The McMillan Log House, built in 1885 and is currently housed at the Parksville and District Museum, is getting restoration work done through a Canada 150 grant. — Lauren Collins photo

Historic Parksville log house getting restored

Funding through a Canada 150 grant

Much-needed work on the McMillan Log House at the Parksville and District Museum has started after receiving thousands of dollars in funding.

The funding program is the Canada 150: Celebrating B.C. Communities and their Contributions to Canada which was designed to invest up to $7.6 million in legacy, culture and heritage projects in communities throughout the province.

The B.C. Museums Association administered the grants on behalf of the Province of British Columbia, with the support of Heritage B.C.

Of 416 eligible applications from across the province, the Parksville and District Historical Society received $13,000 for the McMillan House Remedial Conservation project.

Nikki Gervais, the museum’s executive director, said full costs for the restorations total $16,000.

The work being done on the building, said Gervais, includes replacing the plaster between the logs on the building.

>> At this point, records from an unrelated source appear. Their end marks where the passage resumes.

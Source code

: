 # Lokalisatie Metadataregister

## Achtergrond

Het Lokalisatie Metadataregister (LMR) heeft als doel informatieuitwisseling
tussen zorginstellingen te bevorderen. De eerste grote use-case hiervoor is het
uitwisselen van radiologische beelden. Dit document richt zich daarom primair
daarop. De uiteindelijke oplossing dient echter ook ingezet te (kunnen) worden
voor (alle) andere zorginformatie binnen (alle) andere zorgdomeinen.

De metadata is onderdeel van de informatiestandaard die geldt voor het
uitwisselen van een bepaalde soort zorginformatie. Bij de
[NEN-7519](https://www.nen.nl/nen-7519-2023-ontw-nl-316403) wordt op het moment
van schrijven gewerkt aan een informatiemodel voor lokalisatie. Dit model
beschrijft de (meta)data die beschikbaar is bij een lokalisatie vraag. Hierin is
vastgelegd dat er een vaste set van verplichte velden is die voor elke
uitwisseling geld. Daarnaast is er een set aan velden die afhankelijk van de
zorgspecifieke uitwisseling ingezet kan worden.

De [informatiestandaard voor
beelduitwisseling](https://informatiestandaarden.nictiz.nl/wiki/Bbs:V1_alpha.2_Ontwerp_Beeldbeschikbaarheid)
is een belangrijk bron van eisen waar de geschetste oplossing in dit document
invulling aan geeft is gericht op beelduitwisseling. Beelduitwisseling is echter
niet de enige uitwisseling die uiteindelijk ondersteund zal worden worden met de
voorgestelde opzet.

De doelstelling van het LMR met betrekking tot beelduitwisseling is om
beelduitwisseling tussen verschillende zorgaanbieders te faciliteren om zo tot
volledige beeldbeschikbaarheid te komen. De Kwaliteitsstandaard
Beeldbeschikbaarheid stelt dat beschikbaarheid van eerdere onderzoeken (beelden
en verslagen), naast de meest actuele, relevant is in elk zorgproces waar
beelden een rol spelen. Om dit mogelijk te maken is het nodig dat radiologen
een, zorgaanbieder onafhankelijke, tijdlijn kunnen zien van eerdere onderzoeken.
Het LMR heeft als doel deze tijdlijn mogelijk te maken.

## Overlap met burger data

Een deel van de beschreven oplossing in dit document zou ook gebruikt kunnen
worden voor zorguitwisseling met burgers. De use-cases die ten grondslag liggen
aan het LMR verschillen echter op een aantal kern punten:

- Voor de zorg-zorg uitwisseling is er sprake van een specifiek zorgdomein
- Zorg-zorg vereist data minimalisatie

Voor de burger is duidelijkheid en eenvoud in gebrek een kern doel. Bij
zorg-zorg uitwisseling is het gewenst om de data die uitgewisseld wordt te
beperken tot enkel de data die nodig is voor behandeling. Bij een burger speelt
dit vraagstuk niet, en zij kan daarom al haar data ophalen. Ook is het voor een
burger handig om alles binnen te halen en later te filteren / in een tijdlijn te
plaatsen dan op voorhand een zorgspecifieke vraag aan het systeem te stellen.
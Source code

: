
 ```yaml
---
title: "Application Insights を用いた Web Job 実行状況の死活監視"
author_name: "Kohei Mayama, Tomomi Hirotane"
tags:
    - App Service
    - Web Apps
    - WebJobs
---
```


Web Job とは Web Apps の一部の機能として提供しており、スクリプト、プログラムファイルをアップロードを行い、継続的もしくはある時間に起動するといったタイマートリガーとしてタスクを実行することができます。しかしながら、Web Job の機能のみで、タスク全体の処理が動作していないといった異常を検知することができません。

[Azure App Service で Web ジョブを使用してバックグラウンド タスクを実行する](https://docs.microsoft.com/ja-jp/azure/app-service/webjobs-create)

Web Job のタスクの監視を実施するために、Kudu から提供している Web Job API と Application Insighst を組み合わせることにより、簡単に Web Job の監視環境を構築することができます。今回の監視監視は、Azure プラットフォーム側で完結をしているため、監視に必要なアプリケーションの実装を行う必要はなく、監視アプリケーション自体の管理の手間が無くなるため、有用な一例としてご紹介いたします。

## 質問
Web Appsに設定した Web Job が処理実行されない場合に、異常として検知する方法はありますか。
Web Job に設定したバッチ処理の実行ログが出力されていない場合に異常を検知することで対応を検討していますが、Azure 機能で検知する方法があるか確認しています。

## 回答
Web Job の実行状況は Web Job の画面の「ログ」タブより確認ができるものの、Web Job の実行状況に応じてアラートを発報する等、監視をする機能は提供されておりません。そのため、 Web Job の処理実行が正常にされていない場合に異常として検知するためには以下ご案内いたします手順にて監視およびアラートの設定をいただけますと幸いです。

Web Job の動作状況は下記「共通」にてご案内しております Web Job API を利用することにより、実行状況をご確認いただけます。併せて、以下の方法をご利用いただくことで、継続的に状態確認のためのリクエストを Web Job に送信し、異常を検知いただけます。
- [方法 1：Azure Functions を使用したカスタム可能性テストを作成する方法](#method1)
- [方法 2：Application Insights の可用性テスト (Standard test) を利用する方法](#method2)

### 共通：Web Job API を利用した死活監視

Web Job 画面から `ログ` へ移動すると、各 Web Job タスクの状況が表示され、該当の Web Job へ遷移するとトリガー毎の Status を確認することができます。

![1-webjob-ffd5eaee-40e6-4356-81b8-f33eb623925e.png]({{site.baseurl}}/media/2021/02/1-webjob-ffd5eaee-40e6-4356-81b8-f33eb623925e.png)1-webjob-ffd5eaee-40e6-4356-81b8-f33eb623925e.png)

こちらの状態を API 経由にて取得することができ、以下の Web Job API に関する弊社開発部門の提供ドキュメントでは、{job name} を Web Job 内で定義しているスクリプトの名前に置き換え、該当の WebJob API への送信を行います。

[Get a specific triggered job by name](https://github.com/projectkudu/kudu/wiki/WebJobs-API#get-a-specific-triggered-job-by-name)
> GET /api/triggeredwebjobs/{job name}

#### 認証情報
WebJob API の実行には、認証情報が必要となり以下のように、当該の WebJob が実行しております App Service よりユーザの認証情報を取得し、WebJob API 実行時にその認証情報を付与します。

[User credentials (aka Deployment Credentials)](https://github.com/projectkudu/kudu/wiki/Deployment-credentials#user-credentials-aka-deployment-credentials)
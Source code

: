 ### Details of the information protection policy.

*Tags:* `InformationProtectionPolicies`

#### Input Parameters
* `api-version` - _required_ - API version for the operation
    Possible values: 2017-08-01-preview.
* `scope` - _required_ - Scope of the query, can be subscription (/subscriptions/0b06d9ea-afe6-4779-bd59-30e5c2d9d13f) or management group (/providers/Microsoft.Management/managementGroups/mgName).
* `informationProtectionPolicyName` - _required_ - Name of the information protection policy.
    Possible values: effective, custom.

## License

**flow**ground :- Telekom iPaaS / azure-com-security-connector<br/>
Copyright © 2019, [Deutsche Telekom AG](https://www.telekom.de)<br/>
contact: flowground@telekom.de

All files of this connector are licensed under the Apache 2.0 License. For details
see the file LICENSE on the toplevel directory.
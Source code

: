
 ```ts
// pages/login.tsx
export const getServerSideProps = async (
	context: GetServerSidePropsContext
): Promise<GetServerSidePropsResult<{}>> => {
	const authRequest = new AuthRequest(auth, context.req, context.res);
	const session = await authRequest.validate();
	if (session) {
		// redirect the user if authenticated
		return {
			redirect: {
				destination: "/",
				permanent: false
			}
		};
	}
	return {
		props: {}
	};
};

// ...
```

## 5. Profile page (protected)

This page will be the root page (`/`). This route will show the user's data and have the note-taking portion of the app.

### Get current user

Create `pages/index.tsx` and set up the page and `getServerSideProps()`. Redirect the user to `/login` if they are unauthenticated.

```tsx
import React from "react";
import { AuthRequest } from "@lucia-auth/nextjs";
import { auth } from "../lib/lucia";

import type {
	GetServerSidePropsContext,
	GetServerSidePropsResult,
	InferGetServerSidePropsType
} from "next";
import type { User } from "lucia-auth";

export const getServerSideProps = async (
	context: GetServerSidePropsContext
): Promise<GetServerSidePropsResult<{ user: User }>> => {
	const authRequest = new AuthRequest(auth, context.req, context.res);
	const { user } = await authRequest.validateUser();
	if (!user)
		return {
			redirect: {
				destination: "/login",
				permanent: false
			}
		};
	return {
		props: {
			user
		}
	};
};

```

The plaster is made up of a combination of sand, lime, clay and horse hair.

Gervais said the previous formula, which is currently in the process of being removed, was not the original mixture that would have been used when the house was built. She said that instead, concrete that was painted white was used the last time.

“I think at the time it was just the owners who had it before we got it just maybe didn’t have the money for it, or maybe it was just patched by volunteers when they got here,” Gervais said. “Either way, we’re happy to have the building.”

Gervais said museum staff is expecting the work to take a few weeks.

Steven Draper, a theatre designer by trade who was also trained by master masons and contractors, has been doing the work on the log house.

Draper is taking out the old concrete and cement pieces and replacing it with the material that would have been used when the house was built in 1885.

“It’s a natural mixture,” Draper said. “It’ll expand and contract with the materials. It’ll help wick the water back out. It absorbs moisture, evens it out, and then basically evaporates it back away from the building.”

Cement, he said, basically absorbs water and holds it in.

Draper said the concrete mixture was allowing water to get in behind the wood and rot the wood from within.

The McMillan Log House, built in 1885 by Duncan McMillan, is one of the few houses left standing from that era, according to the museum’s website. The house is constructed of hand-cut, squared-off timbers, dove-tailed at the corners.

The McMillan house is a designated Heritage Trust building.

Gervais said the museum is looking for volunteers who would like to help with the work on the McMillan Log House. Current membership is needed in order to volunteer.

For more information, visit

May 14-21 is B.C. Museums Week which celebrates the contributions of museums, galleries, historic sites and other related heritage organizations to B.C. communities and their economy.